Los castillos de los pueblos de Albacete atesoran secretos, batallas y leyendas. Unas fortificaciones que forman parte de un paisaje de llanuras infinitas y rocosas montañas, donde cada fortaleza refleja un pasado estratégico y parte de la historia. Situados en elevados enclaves, estos espacios han sido -y siguen siendo- los guardianes de piedra de Albacete a través de los siglos.

Entre los más destacados de la provincia de Albacete se encuentran el de Chinchilla, el de Caudete o el de Almansa, rodeado de incógnitas en su emblemática batalla. Con el paso del tiempo, han ido evolucionando al igual que lo ha hecho su población, llegando a albergar lugares tan inesperados como prisiones o convirtiéndose en plazas de pueblo. Repartidos a lo largo y ancho de la provincia de Albacete forman un mapa de piedra donde todavía suenan ecos del pasado envueltos en misterios.
Fortalezas que dominan el paisaje: los castillos más impresionantes de Albacete
Chinchilla de Montearagón (Albacete) cuenta con un castillo que corona la localidad, que guarda historia y secretos entre sus muros, y que ejerce como vigilante silencioso en las noches. Con una visión estratégica, el castillo de Chinchilla está vinculado al Señorío de Villena, y forma parte del conjunto de fortificaciones medievales más interesantes de la provincia de Albacete.

La fortaleza, que también sirvió de penal, destaca por su estructura, su relación con las rutas ganaderas y su doble recinto, así como por su majestuosidad sobre este pueblo de Albacete, que pudo cambiar en su momento el mapa histórico y político de la región.
El Castillo de Caudete presume de ser todo un símbolo del patrimonio de la localidad, ligado al Marquesado de Villena, y también con una posición estratégica por su cercanía con la Comunidad Valenciana. Toda una población creció a la sombra de sus murallas, que ha visto las transformaciones desde el principal uso militar. Además, el castillo se integra perfectamente junto a otro lugares de interés, convirtiendo este espacio en un interesante paseo en el que se puede conocer la historia del municipio.

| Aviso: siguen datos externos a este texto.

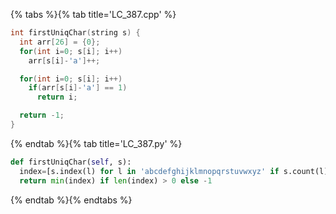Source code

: {% tabs %}{% tab title='LC_387.cpp' %}

```cpp
int firstUniqChar(string s) {
  int arr[26] = {0};
  for(int i=0; s[i]; i++)
    arr[s[i]-'a']++;

  for(int i=0; s[i]; i++)
    if(arr[s[i]-'a'] == 1)
      return i;

  return -1;
}
```

{% endtab %}{% tab title='LC_387.py' %}

```py
def firstUniqChar(self, s):
  index=[s.index(l) for l in 'abcdefghijklmnopqrstuvwxyz' if s.count(l) == 1]
  return min(index) if len(index) > 0 else -1
```

{% endtab %}{% endtabs %}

Una ruta de piedra e historia por la provincia de Albacete
El Castillo de Yeste es uno de los iconos de la Sierra del Segura de Albacete, con una vista espectacular que aúna historia, paisaje y autenticidad. Como no podría ser de otra manera, la posición de este espacio también es estratégica al ser tierra de paso hacia Murcia. Comenzó su historia como fortificación musulmana, pero pasó a manos de la Orden de Santiago. La visita al castillo permite recorrer las estancias restauradas para conocer el legado de este espacio cuyos muros atesoran historia.

El Castillo de Riópar viejo es probablemente uno de los más peculiares de la provincia. En este caso, se trata de una fortaleza de origen islámico, que fue fundamental en lo relacionado al control del territorio. Este espacio se sitúa a varios kilómetros de Riópar, y cuenta con restos de murallas medievales, así como un antiguo cementerio instaurado dentro del propio castillo.
El Castillo de Almansa es otro de los grandes iconos que coronan la provincia de Albacete. Sobre el cerro del Águila, esta fortificación crea una estampa inolvidable. Además, cobra un papel destacado con la popular Batalla de Almansa. En este caso, el castillo se integra perfectamente con su entorno, casi parece que nace de la roca, que forma parte del propio cuerpo de la fortaleza.

Eso sí, la provincia de Albacete cuenta además con otros castillos singulares como el de Alcalá del Júcar, una pintoresca construcción sobre las aguas del rio Júcar o el de Peñas de San Pedro, característico también por destacado entorno natural, así como el de Carcelén cuyo espacio también forma la Plaza Mayor del pueblo, antiguo patio del propio castillo.